**Work instructions:**
Set down the data below in full, exactly as it reads, but without the pictures.

(Records from a collection)
######

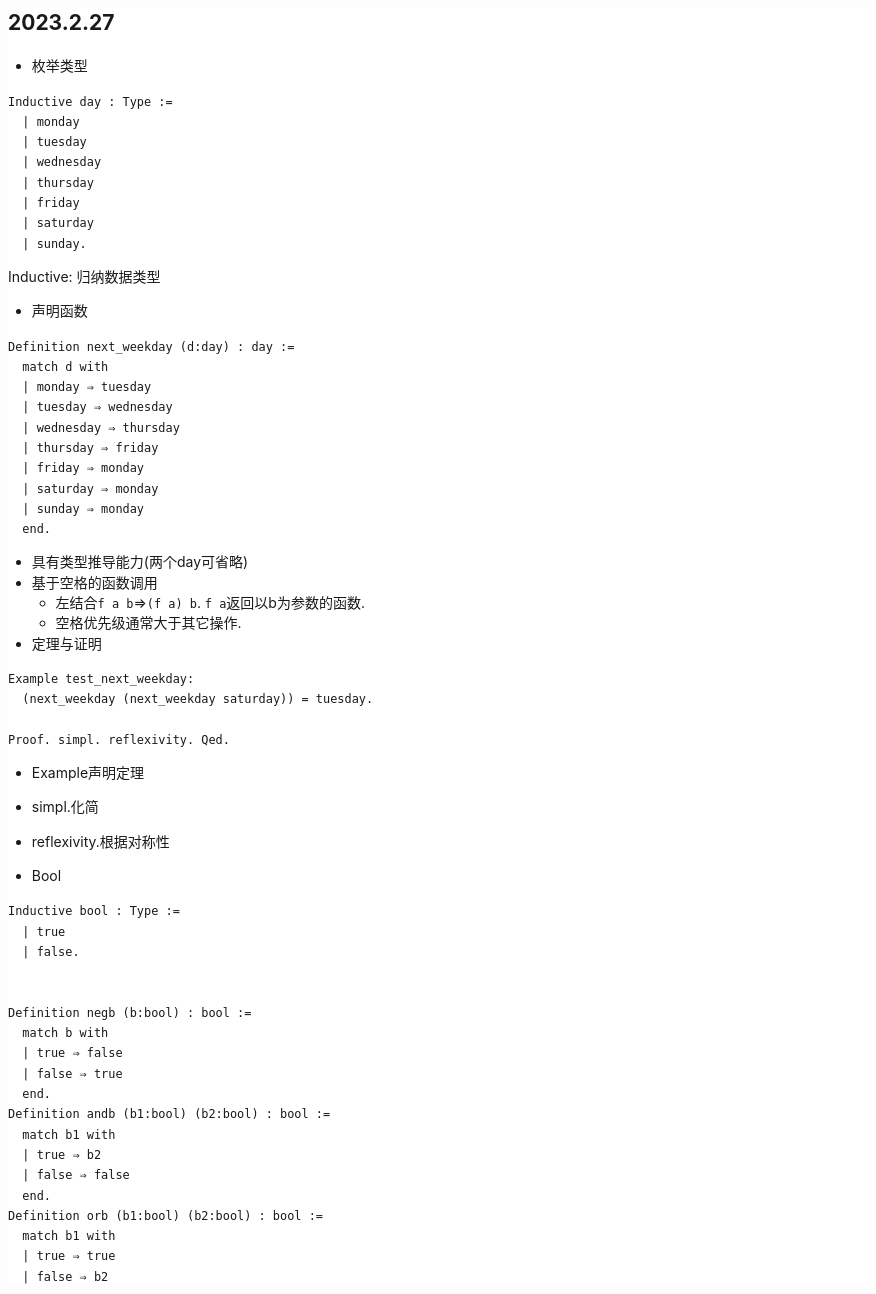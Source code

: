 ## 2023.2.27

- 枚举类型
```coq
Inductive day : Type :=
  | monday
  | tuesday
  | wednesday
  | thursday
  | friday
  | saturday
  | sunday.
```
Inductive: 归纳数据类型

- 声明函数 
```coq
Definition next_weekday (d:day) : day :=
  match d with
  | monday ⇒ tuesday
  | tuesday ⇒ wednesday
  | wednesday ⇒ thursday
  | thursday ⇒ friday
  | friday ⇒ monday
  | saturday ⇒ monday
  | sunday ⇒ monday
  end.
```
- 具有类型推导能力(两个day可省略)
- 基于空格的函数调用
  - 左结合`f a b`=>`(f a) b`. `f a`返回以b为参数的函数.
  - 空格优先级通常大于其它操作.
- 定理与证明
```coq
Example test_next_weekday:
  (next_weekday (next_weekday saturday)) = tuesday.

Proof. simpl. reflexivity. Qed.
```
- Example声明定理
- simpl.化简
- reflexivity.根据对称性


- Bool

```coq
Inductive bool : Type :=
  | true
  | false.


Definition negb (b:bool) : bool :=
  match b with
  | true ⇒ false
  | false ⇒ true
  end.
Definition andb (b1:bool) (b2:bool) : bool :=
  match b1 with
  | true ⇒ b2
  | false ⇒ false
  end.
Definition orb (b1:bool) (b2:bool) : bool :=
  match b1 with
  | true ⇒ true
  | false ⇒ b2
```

######

**Solution to this problem:**
Source code

: ## 2023.2.27

- 枚举类型
```coq
Inductive day : Type :=
  | monday
  | tuesday
  | wednesday
  | thursday
  | friday
  | saturday
  | sunday.
```
Inductive: 归纳数据类型

- 声明函数 
```coq
Definition next_weekday (d:day) : day :=
  match d with
  | monday ⇒ tuesday
  | tuesday ⇒ wednesday
  | wednesday ⇒ thursday
  | thursday ⇒ friday
  | friday ⇒ monday
  | saturday ⇒ monday
  | sunday ⇒ monday
  end.
```
- 具有类型推导能力(两个day可省略)
- 基于空格的函数调用
  - 左结合`f a b`=>`(f a) b`. `f a`返回以b为参数的函数.
  - 空格优先级通常大于其它操作.
- 定理与证明
```coq
Example test_next_weekday:
  (next_weekday (next_weekday saturday)) = tuesday.

Proof. simpl. reflexivity. Qed.
```
- Example声明定理
- simpl.化简
- reflexivity.根据对称性


- Bool

```coq
Inductive bool : Type :=
  | true
  | false.


Definition negb (b:bool) : bool :=
  match b with
  | true ⇒ false
  | false ⇒ true
  end.
Definition andb (b1:bool) (b2:bool) : bool :=
  match b1 with
  | true ⇒ b2
  | false ⇒ false
  end.
Definition orb (b1:bool) (b2:bool) : bool :=
  match b1 with
  | true ⇒ true
  | false ⇒ b2
```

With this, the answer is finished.